(Items listed in a dataset)
***

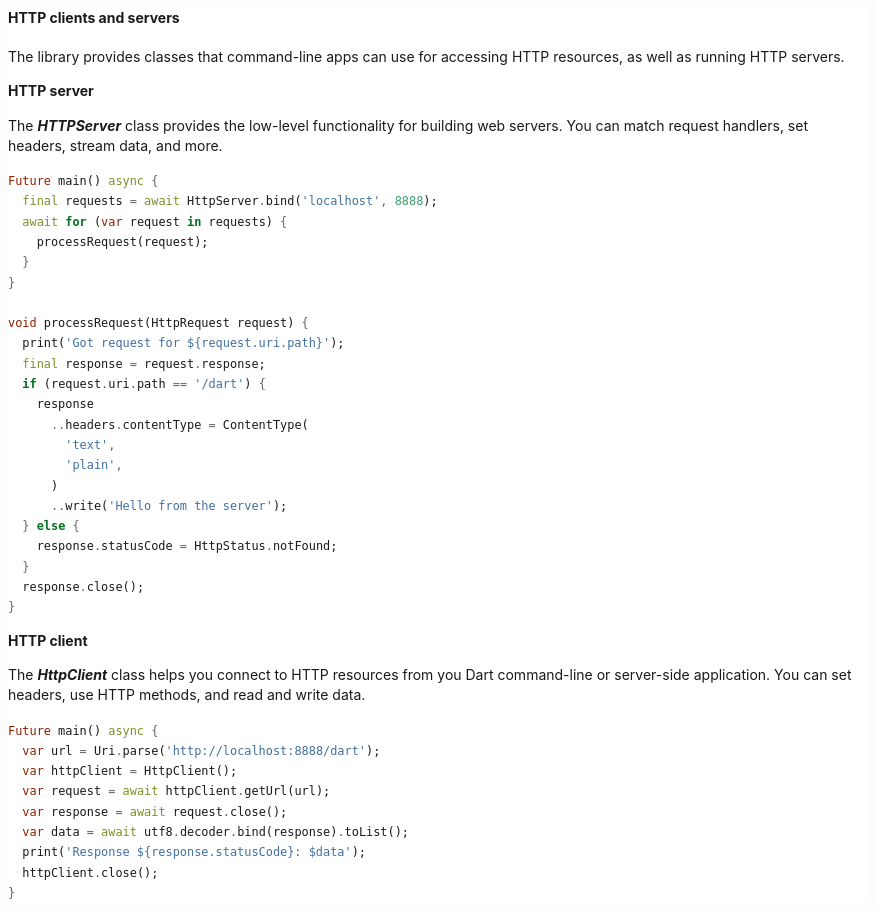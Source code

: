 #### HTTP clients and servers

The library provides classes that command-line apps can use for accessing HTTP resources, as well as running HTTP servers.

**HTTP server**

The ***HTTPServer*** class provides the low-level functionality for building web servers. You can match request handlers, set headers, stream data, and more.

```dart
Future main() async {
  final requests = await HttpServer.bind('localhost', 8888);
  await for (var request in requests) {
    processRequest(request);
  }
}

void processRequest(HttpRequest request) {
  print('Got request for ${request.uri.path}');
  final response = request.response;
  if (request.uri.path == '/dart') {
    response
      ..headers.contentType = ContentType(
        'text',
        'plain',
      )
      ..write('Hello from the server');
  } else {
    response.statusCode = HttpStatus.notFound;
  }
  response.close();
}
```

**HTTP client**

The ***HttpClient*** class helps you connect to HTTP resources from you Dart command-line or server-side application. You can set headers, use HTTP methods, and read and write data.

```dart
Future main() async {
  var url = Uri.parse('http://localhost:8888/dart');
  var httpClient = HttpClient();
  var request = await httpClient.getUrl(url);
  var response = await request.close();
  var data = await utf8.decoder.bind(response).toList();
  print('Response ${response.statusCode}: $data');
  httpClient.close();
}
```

***

Look over the records above and filter for each line with the word "await".

*Task output:*
  final requests = await HttpServer.bind('localhost', 8888);
  await for (var request in requests) {
  var request = await httpClient.getUrl(url);
  var response = await request.close();
  var data = await utf8.decoder.bind(response).toList();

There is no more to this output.